Rz. 50
Nach § 10 Abs. 1 S. 4 ErbStG n. F. ist bei dem Erwerb von Anteilen an einer Personenvereinigung von einem Erwerb der anteiligen Wirtschaftsgüter auszugehen, sodass gem. § 12 Abs. 6, § 151 Abs. 1 S. 1 Nr. 4 BewG nicht der Anteilswert, sondern der Anteil am Wert von Vermögensgegenständen und Schulden festgestellt wird. § 10 Abs. 1 S. 4 ErbStG ist durch Art. 28 Kreditzweitmarktförderungsgesetz geändert worden. An die Stelle der Formulierung "einer Personengesellschaft oder einer anderen Gesamthandsgemeinschaft" ist in § 10 Abs. 1 S. 4 ErbStG n. F. die Personenvereinigung getreten.
Rz. 50a
Gem. § 14a Abs. 1 AO sind Personenvereinigungen Personenzusammenschlüsse ohne Rechtspersönlichkeit zur Verfolgung eines gesetzlich geregelten Zwecks.

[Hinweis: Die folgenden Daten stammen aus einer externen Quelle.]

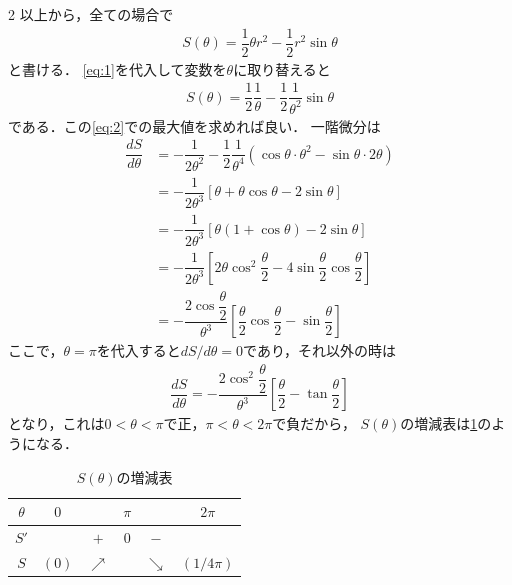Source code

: \documentclass[../../main.tex]{subfiles}
\begin{document}
\begin{multicols}{2}
  以上から，全ての場合で
  \begin{align}
    S(\theta) = \dfrac{1}{2}\theta r^2 - \dfrac{1}{2}r^2\sin\theta
  \end{align}
  と書ける．
  \cref{eq:1}を代入して変数を$\theta$に取り替えると
  \begin{align}
    S(\theta) = \dfrac{1}{2}\dfrac{1}{\theta} - \dfrac{1}{2} \dfrac{1}{\theta^2}\sin\theta
  \end{align}
  である．この\cref{eq:2}での最大値を求めれば良い．
  一階微分は
  \begin{align}
    \dfrac{dS}{d\theta}
    & = -\dfrac{1}{2\theta^2} - \dfrac{1}{2} \dfrac{1}{\theta^4} (\cos\theta \cdot \theta^2 - \sin\theta \cdot 2\theta)     \\
    & = -\dfrac{1}{2\theta^3} [\theta + \theta\cos\theta - 2\sin\theta]                                                   \\
    & = -\dfrac{1}{2\theta^3} [\theta(1+\cos\theta) - 2\sin\theta]                                                        \\
    & = -\dfrac{1}{2\theta^3} [2\theta\cos^2\dfrac{\theta}{2} - 4\sin\dfrac{\theta}{2}\cos\dfrac{\theta}{2}]                 \\
    & = -\dfrac{2\cos\dfrac{\theta}{2}}{\theta^3} \left[\dfrac{\theta}{2}\cos\dfrac{\theta}{2} - \sin\dfrac{\theta}{2}\right]
  \end{align}
  ここで，$\theta=\pi$を代入すると$dS/d\theta=0$であり，それ以外の時は
  \begin{align}
    \dfrac{dS}{d\theta}= -\dfrac{2\cos^2\dfrac{\theta}{2}}{\theta^3} \left[\dfrac{\theta}{2} - \tan\dfrac{\theta}{2}\right]
  \end{align}
  となり，これは$0<\theta<\pi$で正，$\pi<\theta<2\pi$で負だから，
  $S(\theta)$の増減表は\cref{1994-5:table:1}のようになる．

  \begin{table}[H]
    \centering
    \caption{$S(\theta)$の増減表}
    \label{1994-5:table:1}
    \begin{tabular}{|c||c|c|c|c|c|}
      \hline
      $\theta$ & $0$   &            & $\pi$ &            & $2\pi$     \\
      \hline
      $S'$     &       & $+$        & $0$   & $-$        &            \\
      \hline
      $S$      & $(0)$ & $\nearrow$ &       & $\searrow$ & $(1/4\pi)$ \\
      \hline
    \end{tabular}
  \end{table}


\end{multicols}
\end{document}
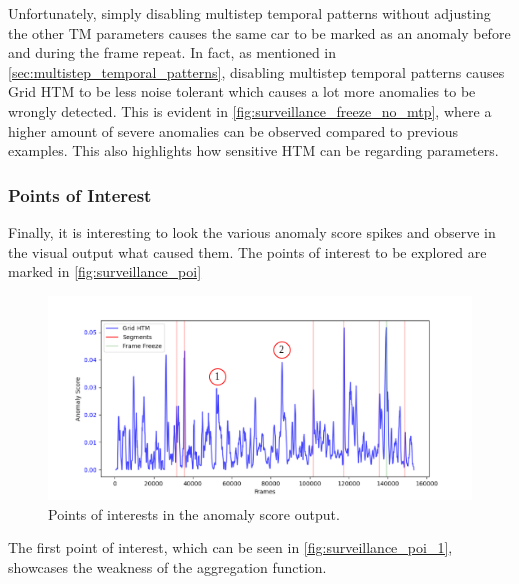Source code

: Unfortunately, simply disabling multistep temporal patterns without adjusting the other TM parameters causes the same car to be marked as an anomaly before and during the frame repeat. In fact, as mentioned in \autoref{sec:multistep_temporal_patterns}, disabling multistep temporal patterns causes Grid HTM to be less noise tolerant which causes a lot more anomalies to be wrongly detected. This is evident in \autoref{fig:surveillance_freeze_no_mtp}, where a higher amount of severe anomalies can be observed compared to previous examples. This also highlights how sensitive HTM can be regarding parameters.
\subsubsection{Points of Interest}
Finally, it is interesting to look the various anomaly score spikes and observe in the visual output what caused them. The points of interest to be explored are marked in \autoref{fig:surveillance_poi}
\begin{figure}[H]
    \centering
    \includegraphics[width=\textwidth]{resources/experiments/surveillance/surveillance_result_poi.png}
    \caption{Points of interests in the anomaly score output.}
    \label{fig:surveillance_poi}
\end{figure}
The first point of interest, which can be seen in \autoref{fig:surveillance_poi_1}, showcases the weakness of the aggregation function.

Zu den rechtsfähigen Personenvereinigungen zählen gem. § 14a Abs. 2 AO insbesondere rechtsfähige Personengesellschaften (Gesellschaften, Personenhandelsgesellschaften, Partnerschaftsgesellschaften, Partenreedereien und Europäische Wirtschaftliche Interessenvereinigungen), Vereine ohne Rechtspersönlichkeit und Wohnungseigentümergemeinschaften. Als nicht rechtsfähige Personenvereinigungen nennt § 14a Abs. 3 AO Bruchteilsgemeinschaften, Gütergemeinschaften und Erbengemeinschaften. Zivilrechtlich stellen nur noch Gütergemeinschaften und Erbengemeinschaften Gesamthandsgemeinschaften dar.
Rz. 50b
Die Neuregelung des § 10 Abs. 1 S. 4 ErbStG n. F. mit ihrer Bezugnahme auf sämtliche Personenvereinigungen des § 14a AO geht somit weiter als § 2a ErbStG, die den Fortbestand der Personengesellschaften als Gesamthand nach dem Inkrafttreten des MoPeG fingiert, und geht damit über eine Fortschreibung des status quo vor Inkrafttreten deutlich hinaus.
Rz. 51
Die ursprüngliche Regelung des § 10 Abs. 1 S. 4 ErbStG a. F. war notwendig geworden, weil der BFH bei der Schenkung eines Anteils an einer vermögensverwaltenden BGB-Gesellschaft den Anteil als solchen als Erwerbsgegenstand ansah. In der Sache vereitelt § 10 Abs. 1 S. 4 ErbStG die früher als Steuersparmodell genutzte Möglichkeit, durch Übertragung eines Anteils an einer vermögensverwaltenden Personengesellschaft die steuerlich ungünstigeren Grundsätze der gemischten Schenkung zu umgehen. In diesem Sinne stellt der § 10 Abs. 1 S. 4 2. Halbs. ErbStG klar, dass die Grundsätze der gemischten Schenkung anzuwenden sind. Darüber hinaus wird klargestellt, dass es als Gegenleistung des Beschenkten gelten soll, wenn er die Verpflichtung eingeht, gesellschaftsintern die anteiligen Schulden der Gesellschaft gegen sich gelten zu lassen.
Rz. 52
§ 10 Abs. 1 S. 4 2. Halbs. ErbStG wird nur verständlich vor dem Hintergrund der gemischten Schenkung und der besonderen Art der Ermittlung der Bereicherung für sie i. S. d. § 10 Abs. 1 S. 1 ErbStG. Deswegen ist die Vorschrift auf Erwerbe von Todes (§ 3 Abs. 1 ErbStG) einschließlich der Schenkung auf den Todesfall (§ 3 Abs. 1 Nr. 2 S. 2 ErbStG) wegen der für diese in § 10 Abs. 1 S. 2 ErbStG vorgesehenen Art der Ermittlung der Bereicherung nicht anwendbar.